Trial Court Opinion, 8/9/16, at 2 (citations to record omitted).

      Boddie moved to suppress the blood drawn after his arrest, as well as

any statements he may have made to police. In arguing his motion, Boddie

asserted that the police did not have probable cause to arrest him and

focused his argument on Officer Graves’ observations after Boddie had been

stopped.     The court denied the motion.     A jury subsequently convicted

Boddie and the court sentenced him to an aggregate of two to four years’

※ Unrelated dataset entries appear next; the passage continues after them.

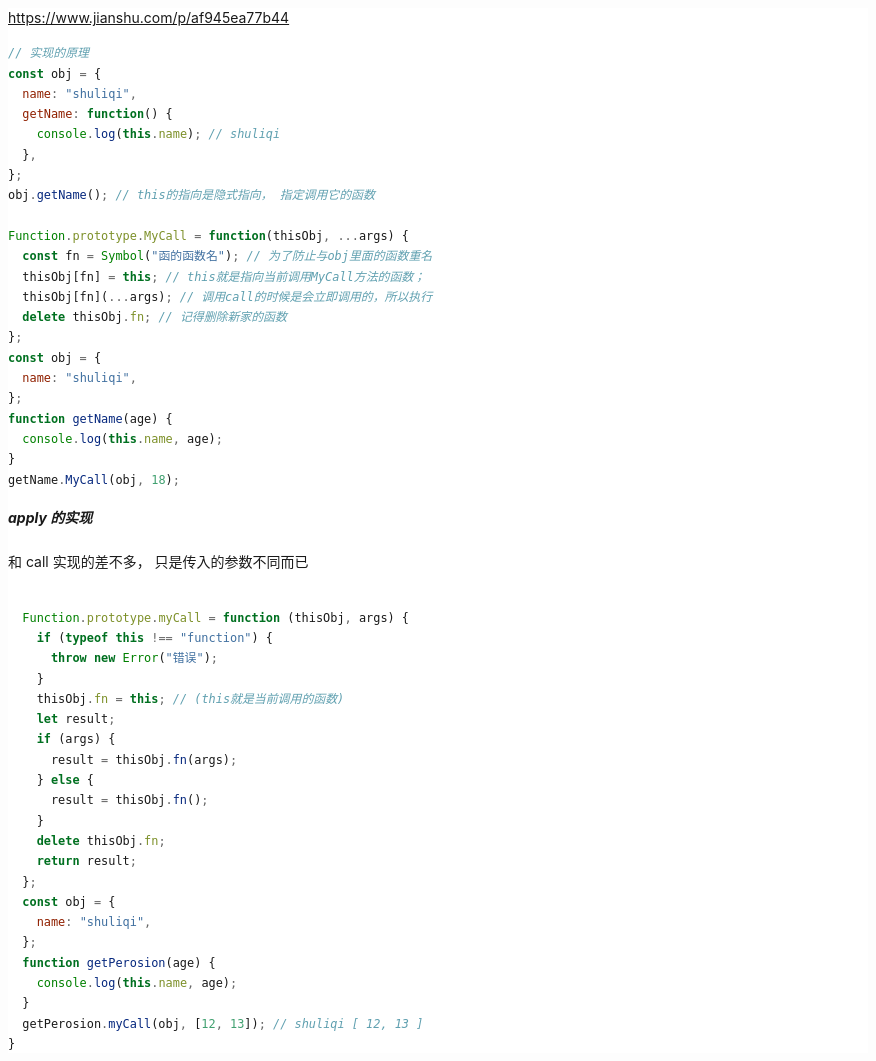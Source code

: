   https://www.jianshu.com/p/af945ea77b44

  ```javascript
  // 实现的原理
  const obj = {
    name: "shuliqi",
    getName: function() {
      console.log(this.name); // shuliqi
    },
  };
  obj.getName(); // this的指向是隐式指向， 指定调用它的函数
  
  Function.prototype.MyCall = function(thisObj, ...args) {
    const fn = Symbol("函的函数名"); // 为了防止与obj里面的函数重名
    thisObj[fn] = this; // this就是指向当前调用MyCall方法的函数；
    thisObj[fn](...args); // 调用call的时候是会立即调用的，所以执行
    delete thisObj.fn; // 记得删除新家的函数
  };
  const obj = {
    name: "shuliqi",
  };
  function getName(age) {
    console.log(this.name, age);
  }
  getName.MyCall(obj, 18);
  ```

##### apply 的实现

和 call 实现的差不多， 只是传入的参数不同而已

```javascript

  Function.prototype.myCall = function (thisObj, args) {
    if (typeof this !== "function") {
      throw new Error("错误");
    }
    thisObj.fn = this; // (this就是当前调用的函数)
    let result;
    if (args) {
      result = thisObj.fn(args);
    } else {
      result = thisObj.fn();
    }
    delete thisObj.fn;
    return result;
  };
  const obj = {
    name: "shuliqi",
  };
  function getPerosion(age) {
    console.log(this.name, age);
  }
  getPerosion.myCall(obj, [12, 13]); // shuliqi [ 12, 13 ]
}

```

incarceration, followed by one year of probation.     Boddie filed a notice of

appeal to this Court followed by a court-ordered statement of errors

complained of on appeal pursuant to Pa.R.A.P. 1925(b), in which he raised

the following claim:   “The [c]ourt erred in denying [Boddie’s] motion to

suppress.”     In response, in its Rule 1925(a) opinion, the trial court

addressed the specific argument Boddie raised in his suppression motion,

i.e., whether Officer Graves had probable cause to arrest him.

      On appeal, Boddie raises the following claim:      “Did the suppression

court err in denying the motion to suppress?”        Brief of Appellant, at 3.

However, unlike in the trial court, Boddie now focuses his argument on the

legality of Officer Graves’ stop of his vehicle, rather than whether Officer

Graves possessed probable cause to arrest him.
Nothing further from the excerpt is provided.